===== WORKING DATA
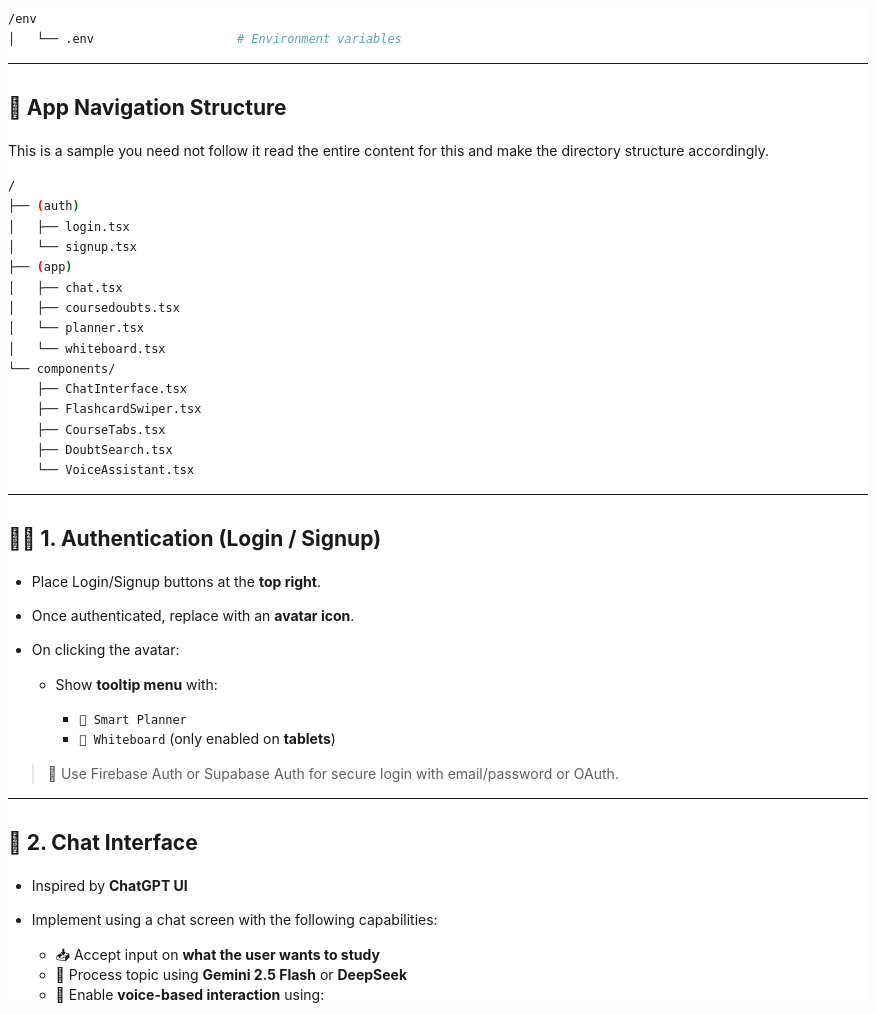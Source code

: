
 ```bash
/env
│   └── .env                    # Environment variables
```

---

## 🧭 App Navigation Structure
This is a sample you need not follow it read the entire content for this and make the directory structure accordingly.

```bash
/
├── (auth)
│   ├── login.tsx
│   └── signup.tsx
├── (app)
│   ├── chat.tsx
│   ├── coursedoubts.tsx
│   └── planner.tsx
│   └── whiteboard.tsx
└── components/
    ├── ChatInterface.tsx
    ├── FlashcardSwiper.tsx
    ├── CourseTabs.tsx
    ├── DoubtSearch.tsx
    └── VoiceAssistant.tsx
```

---

## 🧑‍💻 1. **Authentication (Login / Signup)**

* Place Login/Signup buttons at the **top right**.
* Once authenticated, replace with an **avatar icon**.
* On clicking the avatar:

  * Show **tooltip menu** with:

    * `📅 Smart Planner`
    * `🧻 Whiteboard` (only enabled on **tablets**)

> 🔐 Use Firebase Auth or Supabase Auth for secure login with email/password or OAuth.

---

## 💬 2. **Chat Interface**

* Inspired by **ChatGPT UI**
* Implement using a chat screen with the following capabilities:

  * 📥 Accept input on **what the user wants to study**
  * 🧠 Process topic using **Gemini 2.5 Flash** or **DeepSeek**
  * 🎤 Enable **voice-based interaction** using:
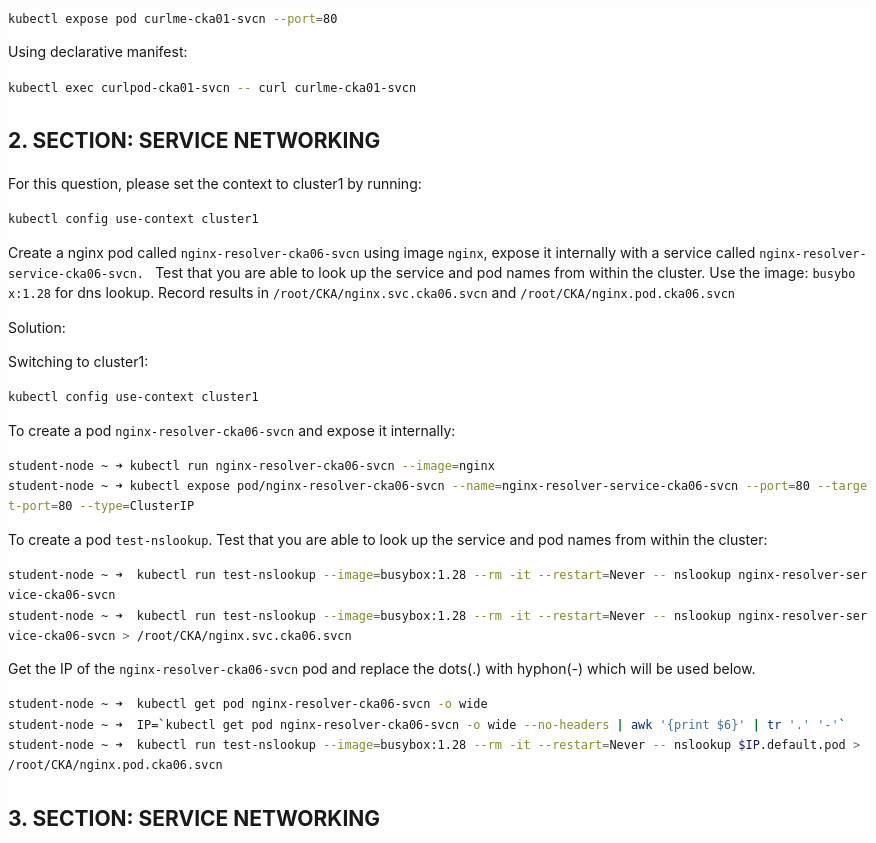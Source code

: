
 ```bash
kubectl expose pod curlme-cka01-svcn --port=80
```
Using declarative manifest:
```bash
kubectl exec curlpod-cka01-svcn -- curl curlme-cka01-svcn
```

## 2. SECTION: SERVICE NETWORKING

For this question, please set the context to cluster1 by running:
```bash
kubectl config use-context cluster1
```
Create a nginx pod called ``nginx-resolver-cka06-svcn`` using image ``nginx``, expose it internally with a service called ``nginx-resolver-service-cka06-svcn.
``
Test that you are able to look up the service and pod names from within the cluster. Use the image: ``busybox:1.28`` for dns lookup. Record results in ``/root/CKA/nginx.svc.cka06.svcn`` and ``/root/CKA/nginx.pod.cka06.svcn``

Solution: 

Switching to cluster1:
```bash
kubectl config use-context cluster1
```
To create a pod ``nginx-resolver-cka06-svcn`` and expose it internally:

```bash
student-node ~ ➜ kubectl run nginx-resolver-cka06-svcn --image=nginx 
student-node ~ ➜ kubectl expose pod/nginx-resolver-cka06-svcn --name=nginx-resolver-service-cka06-svcn --port=80 --target-port=80 --type=ClusterIP 
```
To create a pod ``test-nslookup``. Test that you are able to look up the service and pod names from within the cluster:

```bash
student-node ~ ➜  kubectl run test-nslookup --image=busybox:1.28 --rm -it --restart=Never -- nslookup nginx-resolver-service-cka06-svcn
student-node ~ ➜  kubectl run test-nslookup --image=busybox:1.28 --rm -it --restart=Never -- nslookup nginx-resolver-service-cka06-svcn > /root/CKA/nginx.svc.cka06.svcn
```
Get the IP of the ``nginx-resolver-cka06-svcn`` pod and replace the dots(.) with hyphon(-) which will be used below.

```bash
student-node ~ ➜  kubectl get pod nginx-resolver-cka06-svcn -o wide
student-node ~ ➜  IP=`kubectl get pod nginx-resolver-cka06-svcn -o wide --no-headers | awk '{print $6}' | tr '.' '-'`
student-node ~ ➜  kubectl run test-nslookup --image=busybox:1.28 --rm -it --restart=Never -- nslookup $IP.default.pod > /root/CKA/nginx.pod.cka06.svcn
```

## 3. SECTION: SERVICE NETWORKING
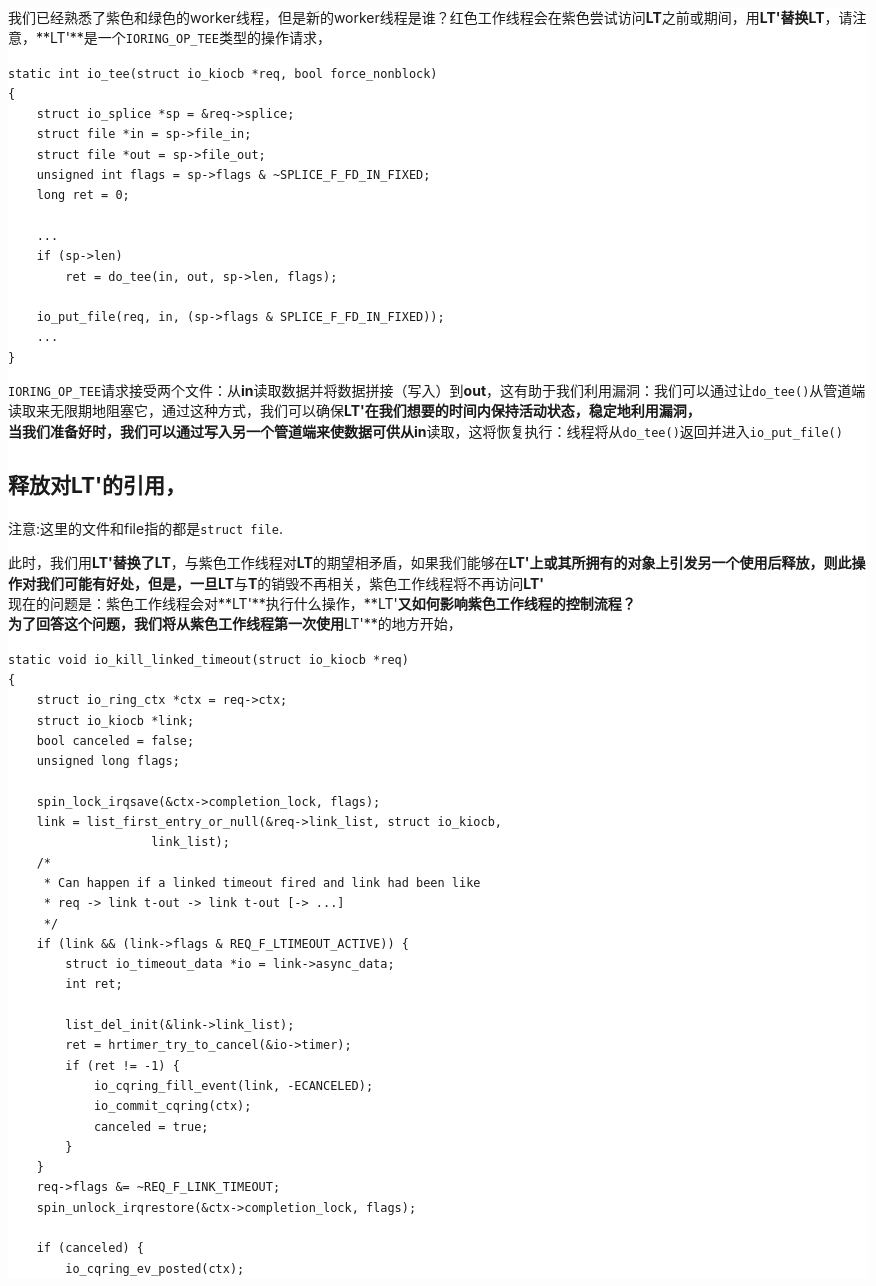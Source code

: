 我们已经熟悉了紫色和绿色的worker线程，但是新的worker线程是谁？红色工作线程会在紫色尝试访问**LT**之前或期间，用**LT'**替换**LT**，请注意，**LT'**是一个`IORING_OP_TEE`类型的操作请求，

```plain
static int io_tee(struct io_kiocb *req, bool force_nonblock)
{
    struct io_splice *sp = &req->splice;
    struct file *in = sp->file_in;
    struct file *out = sp->file_out;
    unsigned int flags = sp->flags & ~SPLICE_F_FD_IN_FIXED;
    long ret = 0;

    ...
    if (sp->len)
        ret = do_tee(in, out, sp->len, flags);

    io_put_file(req, in, (sp->flags & SPLICE_F_FD_IN_FIXED));
    ...
}
```

`IORING_OP_TEE`请求接受两个文件：从**in**读取数据并将数据拼接（写入）到**out**，这有助于我们利用漏洞：我们可以通过让`do_tee()`从管道端读取来无限期地阻塞它，通过这种方式，我们可以确保**LT'**在我们想要的时间内保持活动状态，稳定地利用漏洞，  
当我们准备好时，我们可以通过写入另一个管道端来使数据可供从**in**读取，这将恢复执行：线程将从`do_tee()`返回并进入`io_put_file()`

## 释放对LT'的引用，

注意:这里的文件和file指的都是`struct file`.

此时，我们用**LT'**替换了**LT**，与紫色工作线程对**LT**的期望相矛盾，如果我们能够在**LT'**上或其所拥有的对象上引发另一个使用后释放，则此操作对我们可能有好处，但是，一旦**LT**与**T**的销毁不再相关，紫色工作线程将不再访问**LT'**  
现在的问题是：紫色工作线程会对**LT'**执行什么操作，**LT'**又如何影响紫色工作线程的控制流程？  
为了回答这个问题，我们将从紫色工作线程第一次使用**LT'**的地方开始，

```plain
static void io_kill_linked_timeout(struct io_kiocb *req)
{
    struct io_ring_ctx *ctx = req->ctx;
    struct io_kiocb *link;
    bool canceled = false;
    unsigned long flags;

    spin_lock_irqsave(&ctx->completion_lock, flags);
    link = list_first_entry_or_null(&req->link_list, struct io_kiocb,
                    link_list);
    /*
     * Can happen if a linked timeout fired and link had been like
     * req -> link t-out -> link t-out [-> ...]
     */
    if (link && (link->flags & REQ_F_LTIMEOUT_ACTIVE)) {
        struct io_timeout_data *io = link->async_data;
        int ret;

        list_del_init(&link->link_list);
        ret = hrtimer_try_to_cancel(&io->timer);
        if (ret != -1) {
            io_cqring_fill_event(link, -ECANCELED);
            io_commit_cqring(ctx);
            canceled = true;
        }
    }
    req->flags &= ~REQ_F_LINK_TIMEOUT;
    spin_unlock_irqrestore(&ctx->completion_lock, flags);

    if (canceled) {
        io_cqring_ev_posted(ctx);
```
==========
AIM OF THE EXERCISE
Write out exactly the lines above, from the very first through the line containing "Implement using a", both kept, with the pictures removed.

WORKED SOLUTION
Source code

:
 ```bash
/env
│   └── .env                    # Environment variables
```

---

## 🧭 App Navigation Structure
This is a sample you need not follow it read the entire content for this and make the directory structure accordingly.

```bash
/
├── (auth)
│   ├── login.tsx
│   └── signup.tsx
├── (app)
│   ├── chat.tsx
│   ├── coursedoubts.tsx
│   └── planner.tsx
│   └── whiteboard.tsx
└── components/
    ├── ChatInterface.tsx
    ├── FlashcardSwiper.tsx
    ├── CourseTabs.tsx
    ├── DoubtSearch.tsx
    └── VoiceAssistant.tsx
```

---

## 🧑‍💻 1. **Authentication (Login / Signup)**

* Place Login/Signup buttons at the **top right**.
* Once authenticated, replace with an **avatar icon**.
* On clicking the avatar:

  * Show **tooltip menu** with:

    * `📅 Smart Planner`
    * `🧻 Whiteboard` (only enabled on **tablets**)

> 🔐 Use Firebase Auth or Supabase Auth for secure login with email/password or OAuth.

---

## 💬 2. **Chat Interface**

* Inspired by **ChatGPT UI**
* Implement using a chat screen with the following capabilities:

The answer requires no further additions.